In the United States, the term "liberal" has come to be associated with leftism, socialism, and an ambitious role for government in the economy. Many who describe their politics as "liberal" emphatically favor measures which desire to push aside free enterprise. Some who call themselves liberal show even greater hostility toward business, loudly protesting the very idea of economic freedom and promoting a vision of society not so different from the failed utopian experiments of history's socialist and fascist regimes.
In Latin America and Spain, where the word "liberal" originated to mean an advocate of liberty, the left now uses the label as an invective. It carries connotations of "conservative" or reactionary politics, and especially a failure to care for the world's poor. I have been maligned in this way.
Ironically enough, part of the confusion can be pinned on some who champion the market economy in the name of old liberalism. They have at times done even more damage to freedom than the Marxists and other socialists.
There are those who in the name of the free market have supported Latin American dictatorships whose iron hand of repression was said to be necessary to allow business to function, betraying the very principles of human rights that free economies rest upon. Then there are those who have coldly reduced all questions of humanity to a matter of economics and see the market as a panacea. In doing so they ignore the role of ideas and culture, the true foundation of civilization. Without customs and shared beliefs to breathe life into democracy and the market, we are reduced to the Darwinian struggle of atomistic and selfish actors that many on the left rightfully see as inhuman.
What is lost on the collectivists, on the other hand, is the prime importance of individual freedom for societies to flourish and economies to thrive. This is the core insight of true liberalism: All individual freedoms are part of an inseparable whole. Political and economic liberties cannot be bifurcated. Mankind has inherited this wisdom from millennia of experience, and our understanding has been enriched further by the great liberal thinkers, some of my favorites being Isaiah Berlin, Karl Popper, F.A. Hayek and Ludwig von Mises. They have described the path out of darkness and toward a brighter future of freedom and universal appreciation for the values of human dignity.
When the liberal truth is forgotten, we see the horrors of nationalist dictatorship, fascism, communism, cult fanaticism, terrorism and the many savageries that have defined all too much in the modern era. The problem is less pronounced in the United States, but here there still remain problems resulting from the abandonment of these key principles.
Many cling to hopes that the economy can be centrally planned. Education, health care, housing, money and banking, crime control, transportation, energy and far more follow the failed command-and-control model that has been repeatedly discredited. Some look to nationalist and statist solutions to trade imbalances and migration problems, instead of toward greater freedom.
Yet there is reason for hope here and elsewhere. The American system still allows for open dissent, the hallmark of a free society, and in a healthy fashion both left and right practice this cherished freedom. Throughout the world, anti-Americanism and anticapitalism are in decline.
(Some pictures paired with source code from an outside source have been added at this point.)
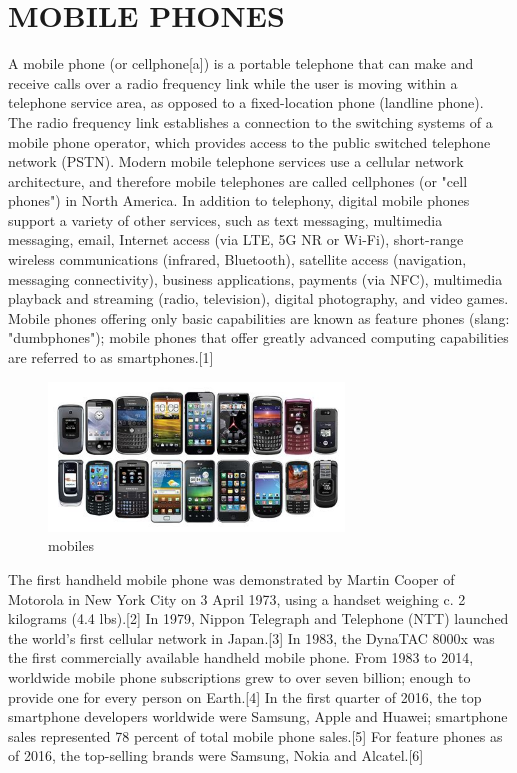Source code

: \documentclass{article}
\begin{document}
	\section{MOBILE PHONES}
	A mobile phone (or cellphone[a]) is a portable telephone that can make and receive calls over a radio frequency link while the user is moving within a telephone service area, as opposed to a fixed-location phone (landline phone). The radio frequency link establishes a connection to the switching systems of a mobile phone operator, which provides access to the public switched telephone network (PSTN). Modern mobile telephone services use a cellular network architecture, and therefore mobile telephones are called cellphones (or "cell phones") in North America. In addition to telephony, digital mobile phones support a variety of other services, such as text messaging, multimedia messaging, email, Internet access (via LTE, 5G NR or Wi-Fi), short-range wireless communications (infrared, Bluetooth), satellite access (navigation, messaging connectivity), business applications, payments (via NFC), multimedia playback and streaming (radio, television), digital photography, and video games. Mobile phones offering only basic capabilities are known as feature phones (slang: "dumbphones"); mobile phones that offer greatly advanced computing capabilities are referred to as smartphones.[1]
	
	
\begin{figure}
	\centering
	\includegraphics[width=0.7\textwidth]{m.jpg}
	\caption{ mobiles}
	\label{fig:mobile phones}
\end{figure}

	The first handheld mobile phone was demonstrated by Martin Cooper of Motorola in New York City on 3 April 1973, using a handset weighing c. 2 kilograms (4.4 lbs).[2] In 1979, Nippon Telegraph and Telephone (NTT) launched the world's first cellular network in Japan.[3] In 1983, the DynaTAC 8000x was the first commercially available handheld mobile phone. From 1983 to 2014, worldwide mobile phone subscriptions grew to over seven billion; enough to provide one for every person on Earth.[4] In the first quarter of 2016, the top smartphone developers worldwide were Samsung, Apple and Huawei; smartphone sales represented 78 percent of total mobile phone sales.[5] For feature phones as of 2016, the top-selling brands were Samsung, Nokia and Alcatel.[6]
\end{document}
In Latin America, outside of Venezuela and Cuba, dictatorship of the old socialist and fascist varieties is dead, with market reforms sweeping even nominally leftist regimes.
The search for liberty is simply part of the greater search for a world where respect for the rule of law and human rights is universal—a world free of dictators, terrorists, warmongers and fanatics, where men and women of all nationalities, races, traditions and creeds can coexist in the culture of freedom, where borders give way to bridges that people cross to reach their goals limited only by free will and respect for one another's rights. It is a search to which I've dedicated my writing, and so many have taken notice. But is it not a search to which we should all devote our very lives? The answer is clear when we see what is at stake.
Mr. Vargas Llosa, the 2010 Nobel laureate in literature, will receive the Alexis de Tocqueville Award on Nov. 15 from the Independent Institute at its 25th anniversary celebration. He wrote this essay for the occasion.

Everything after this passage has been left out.